Proposition 5 of [13] Let $X_{1}, X_{2}, \dots, X_{n}$ be a sequence of i.i.d. guesses. Let $G_{n}^{*} (X_{1}, \dots, X_{n})$ be an optimal guessing function. Then, for $ρ \in (- 1, 0) \cup (0, \infty)$ ,

lim_{n \to \infty} \frac{1}{n ρ} log E_{P_{n}} [G_{n}^{*} {(X_{1}, X_{2}, \dots, X_{n})}^{ρ}] = H_{α} (P) .

Proof.

Let $G_{n}^{*}$ be the optimal guessing function from $X^{n}$ to ${1, 2, \dots, m^{n}}$ . An application of Corollary 1 with $ψ_{n} (x^{n}) = G_{n}^{*} (x^{n})$ and $k_{n} = 1 + n ln m$ yields

$\begin{matrix} \underset{n \to \infty}{lim inf} \frac{1}{n ρ} log E_{P_{n}} [G_{n}^{*} {(X^{n})}^{ρ}] \geq H_{α} (P) - \underset{n \to \infty}{lim sup} \frac{log (1 + n ln m)}{n} = H_{α} (P) . \end{matrix}$ (20)

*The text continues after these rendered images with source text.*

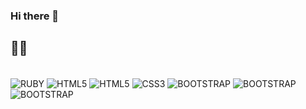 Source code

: ### Hi there 👋
## 👨‍💻
<div style = "display: inline_block"></br>
  <img align = "center" alt = "RUBY" src = "https://img.shields.io/badge/Ruby-CC342D?style=for-the-badge&logo=ruby&logoColor=white"/>
    <img align = "center" alt = "HTML5" src = "https://img.shields.io/badge/Ruby_on_Rails-CC0000?style=for-the-badge&logo=ruby-on-rails&logoColor=white"/>
      <img align = "center" alt = "HTML5" src = "https://img.shields.io/badge/HTML5-E34F26?style=for-the-badge&logo=html5&logoColor=white"/>
        <img align = "center" alt = "CSS3" src = "https://img.shields.io/badge/CSS3-1572B6?style=for-the-badge&logo=css3&logoColor=white"/>
          <img align = "center" alt = "BOOTSTRAP" src = "https://camo.githubusercontent.com/ce39d85ae9d719413b219787410b34e402f9e2e5d94ba16e9232833fcc7ae775/68747470733a2f2f696d672e736869656c64732e696f2f62616467652f53514c2d3337373641423f7374796c653d666f722d7468652d6261646765266c6f676f3d73716c266c6f676f436f6c6f723d7768697465"/>
            <img align = "center" alt = "BOOTSTRAP" src = "https://img.shields.io/badge/Bootstrap-563D7C?style=for-the-badge&logo=bootstrap&logoColor=white"/>
              <img align = "center" alt = "BOOTSTRAP" src =  "https://img.shields.io/badge/Linux-FCC624?style=for-the-badge&logo=linux&logoColor=black"/>


</div>
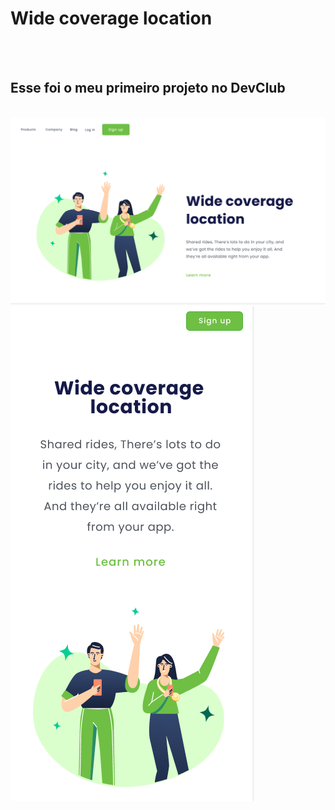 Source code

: <h1>Wide coverage location</h1>
<br>
<br>
<h2>Esse foi o meu primeiro projeto no DevClub</h2>
<br>

<img src="https://github.com/08Gabrielluis/meu-primeiro-projeto/blob/master/img/gitprojeto1i1.png?raw=true"/>

<img src="https://github.com/08Gabrielluis/meu-primeiro-projeto/blob/master/img/gitprojeto1i2.png?raw=true" />
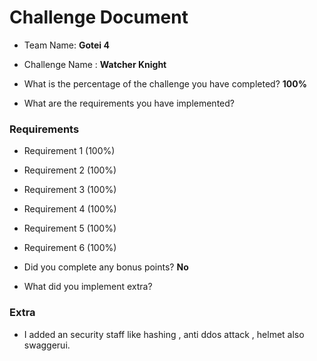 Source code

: # Challenge Document

- Team Name: **Gotei 4**
- Challenge Name : **Watcher Knight**

- What is the percentage of the challenge you have completed? **100%**

- What are the requirements you have implemented?

### Requirements

- Requirement 1 (100%)
- Requirement 2 (100%)
- Requirement 3 (100%)
- Requirement 4 (100%)
- Requirement 5 (100%)
- Requirement 6 (100%)

- Did you complete any bonus points? **No**

- What did you implement extra?

### Extra

- I added an security staff like hashing , anti ddos attack , helmet also swaggerui.
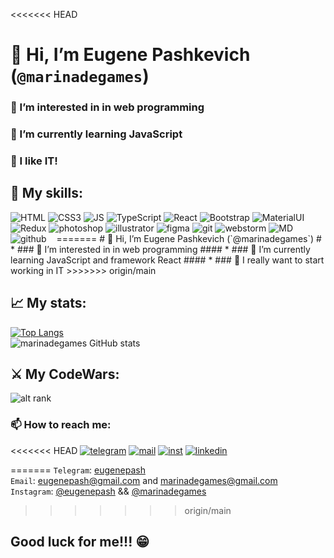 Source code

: <<<<<<< HEAD
# 👋 Hi, I’m Eugene Pashkevich (`@marinadegames`) #  
### 👀 I’m interested in in web programming ###
### 🌱 I’m currently learning JavaScript ###  
### 💞️ I like IT!  

## 🦾 My skills:  
<img src="https://img.shields.io/badge/HTML5-E34F26?style=for-the-badge&logo=html5&logoColor=white" alt="HTML">
<img alt="CSS3" src="https://img.shields.io/badge/CSS3-1572B6?style=for-the-badge&logo=css3&logoColor=white" />
<img alt="JS" src="https://img.shields.io/badge/JavaScript-F7DF1E?style=for-the-badge&logo=javascript&logoColor=black"/>
<img alt="TypeScript" src="https://img.shields.io/badge/TypeScript-007ACC?style=for-the-badge&logo=typescript&logoColor=white" />
<img alt="React" src="https://img.shields.io/badge/react-%2320232a.svg?style=for-the-badge&logo=react&logoColor=%2361DAFB" />
<img alt="Bootstrap" src="https://img.shields.io/badge/Bootstrap-563D7C?style=for-the-badge&logo=bootstrap&logoColor=white" />
<img alt="MaterialUI" src="https://img.shields.io/badge/MUI-%230081CB.svg?style=for-the-badge&logo=material-ui&logoColor=white" />
<img alt="Redux" src="https://img.shields.io/badge/Redux-593D88?style=for-the-badge&logo=redux&logoColor=white" />
<img alt="photoshop" src="https://img.shields.io/badge/adobephotoshop-%2331A8FF.svg?style=for-the-badge&logo=adobephotoshop&logoColor=white" />
<img alt="illustrator" src="https://img.shields.io/badge/adobeillustrator-%23FF9A00.svg?style=for-the-badge&logo=adobeillustrator&logoColor=white" />
<img alt="figma" src="https://img.shields.io/badge/figma-%23F24E1E.svg?style=for-the-badge&logo=figma&logoColor=white" />
<img alt="git" src="https://img.shields.io/badge/git-%23F05033.svg?style=for-the-badge&logo=git&logoColor=white" />
<img alt="webstorm" src="https://img.shields.io/badge/webstorm-143?style=for-the-badge&logo=webstorm&logoColor=white&color=black" />
<img alt="MD" src="https://img.shields.io/badge/Markdown-000000?style=for-the-badge&logo=markdown&logoColor=white" />
<img alt="github" src="https://img.shields.io/badge/github-%23121011.svg?style=for-the-badge&logo=github&logoColor=white" />
<img alt="" src="" />
<img alt="" src="" />
<img alt="" src="" />
=======
# 👋 Hi, I’m Eugene Pashkevich (`@marinadegames`) #
* ### 👀 I’m interested in in web programming ####
* ### 🌱 I’m currently learning JavaScript and framework React ####
* ### 💞️ I really want to start working in IT  
>>>>>>> origin/main


## 📈 My stats: ##
[![Top Langs](https://github-readme-stats.vercel.app/api/top-langs/?username=marinadegames&layout=compact&theme=dracula)](https://github.com/marinadegames/github-readme-stats)  
![marinadegames GitHub stats](https://github-readme-stats.vercel.app/api?username=marinadegames&show_icons=true&theme=dracula)  

## ⚔️ My CodeWars: ##
![alt rank](https://www.codewars.com/users/eugenepash/badges/large)

### 📫 How to reach me: ###
<<<<<<< HEAD
[<img src="https://img.shields.io/badge/Telegram-2CA5E0?style=for-the-badge&logo=telegram&logoColor=white" alt='telegram'/>](https://t.me/eugenepash)
[<img src='https://img.shields.io/badge/Gmail-D14836?style=for-the-badge&logo=gmail&logoColor=white' alt='mail'/>](eugenepash@gmail.com)
[<img alt="inst" src="https://img.shields.io/badge/Instagram-E4405F?style=for-the-badge&logo=instagram&logoColor=white" />](https://www.instagram.com/eugenepash/)
[<img alt="linkedin" src="https://img.shields.io/badge/LinkedIn-0077B5?style=for-the-badge&logo=linkedin&logoColor=white" />](https://www.linkedin.com/in/eugene-pashkevich-9582b122a)

=======
`Telegram`: [eugenepash](https://t.me/eugenepash)  
`Email`: <eugenepash@gmail.com> and <marinadegames@gmail.com>  
`Instagram`: [@eugenepash](https://instagram.com/eugenepash) && [@marinadegames](https://instagram.com/marinadegames)   
>>>>>>> origin/main

## Good luck for me!!! 😁 ##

As in the proof of the previous result, we know that $G^{*} (x^{n}) \leq \frac{Z_{P_{n}, α}}{P_{n} {(x^{n})}^{α}}$ for $x^{n} \in X^{n}$ . Hence, an application of Proposition 3 with $Q_{n} = P_{n}$ , $ψ_{n} (x^{n}) = G_{n}^{*} (x^{n})$ , and $c_{n} = 1$ yields

$\begin{matrix} \underset{n \to \infty}{lim sup} \frac{1}{n ρ} log E_{P_{n}} [G_{n}^{*} {(X^{n})}^{ρ}] \leq H_{α} (P) . \end{matrix}$ (21)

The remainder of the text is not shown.